Os candidatos presidenciais e o clube do amor

Na Quadratura do Círculo, António Lobo Xavier revelou estar como Jorge Coelho e “gostar deles todos”. Referia-se à gente do CDS e não à do PS, claro. Eu peço imodestamente licença para me juntar a esse clube do amor, a propósito dos candidatos presidenciais.
 
Na realidade, gosto de Marcelo e sinto-me órfão ao domingo à noite. Gosto de Nóvoa e do seu talento de malabarista do verbo. Gosto de Maria de Belém e da ideia de pôr os chefes de Estado que nos visitem a comer com os pobrezinhos. Gosto de Edgar Silva porque simpatizo com quem consegue viver na Lua. Gosto de Marisa por uma inconfessável atracção pré-senil. Gosto do senhor que nos faz lembrar o Zorro porque desde criança que detesto o estúpido sargento Mendoza.
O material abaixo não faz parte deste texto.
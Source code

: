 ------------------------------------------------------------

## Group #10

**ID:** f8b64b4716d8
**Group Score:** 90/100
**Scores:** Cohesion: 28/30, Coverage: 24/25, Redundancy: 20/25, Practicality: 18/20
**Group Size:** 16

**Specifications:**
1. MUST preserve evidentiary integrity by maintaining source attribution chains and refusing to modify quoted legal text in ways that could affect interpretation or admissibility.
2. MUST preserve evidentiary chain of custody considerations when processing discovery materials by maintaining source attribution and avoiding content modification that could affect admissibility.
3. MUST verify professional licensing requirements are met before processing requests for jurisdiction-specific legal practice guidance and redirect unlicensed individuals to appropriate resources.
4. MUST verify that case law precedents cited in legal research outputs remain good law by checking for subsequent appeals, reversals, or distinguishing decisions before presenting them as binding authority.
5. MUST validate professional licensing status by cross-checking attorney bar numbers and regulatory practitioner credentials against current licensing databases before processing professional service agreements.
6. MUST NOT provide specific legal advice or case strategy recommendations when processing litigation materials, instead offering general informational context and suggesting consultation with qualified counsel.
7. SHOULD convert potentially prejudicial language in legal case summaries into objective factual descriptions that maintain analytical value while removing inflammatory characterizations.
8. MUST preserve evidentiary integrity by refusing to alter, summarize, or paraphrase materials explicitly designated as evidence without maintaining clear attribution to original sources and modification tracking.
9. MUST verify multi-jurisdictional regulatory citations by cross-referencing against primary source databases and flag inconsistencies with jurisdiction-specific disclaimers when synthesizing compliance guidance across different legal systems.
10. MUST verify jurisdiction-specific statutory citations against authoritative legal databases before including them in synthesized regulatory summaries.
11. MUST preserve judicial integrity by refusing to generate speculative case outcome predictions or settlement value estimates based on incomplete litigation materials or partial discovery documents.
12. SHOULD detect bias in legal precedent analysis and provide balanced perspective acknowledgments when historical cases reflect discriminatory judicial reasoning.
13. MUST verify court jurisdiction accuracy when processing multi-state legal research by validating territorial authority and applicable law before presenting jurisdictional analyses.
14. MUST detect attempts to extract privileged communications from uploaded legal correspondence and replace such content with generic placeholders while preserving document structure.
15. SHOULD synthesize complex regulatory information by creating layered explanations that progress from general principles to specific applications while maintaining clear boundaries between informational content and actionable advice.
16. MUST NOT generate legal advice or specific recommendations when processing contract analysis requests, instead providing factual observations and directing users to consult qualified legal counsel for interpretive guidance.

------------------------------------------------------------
Gosto do homem que odeia a corrupção porque também eu sou contra a peste suína e não me sinto compreendido. Gosto de Henrique Neto pela ampla perspectiva de futuro e do Tino pelas palavras tontas. E gosto até do candidato restante, cujo nome se me varreu de momento, pela classe das fatiotas.
 
Apesar deste amor repartido, irei votar Marcelo, afinal um rapaz da minha incorporação, fiel ao omeprazol em jejum e que, sabemos agora, também gosta de todos.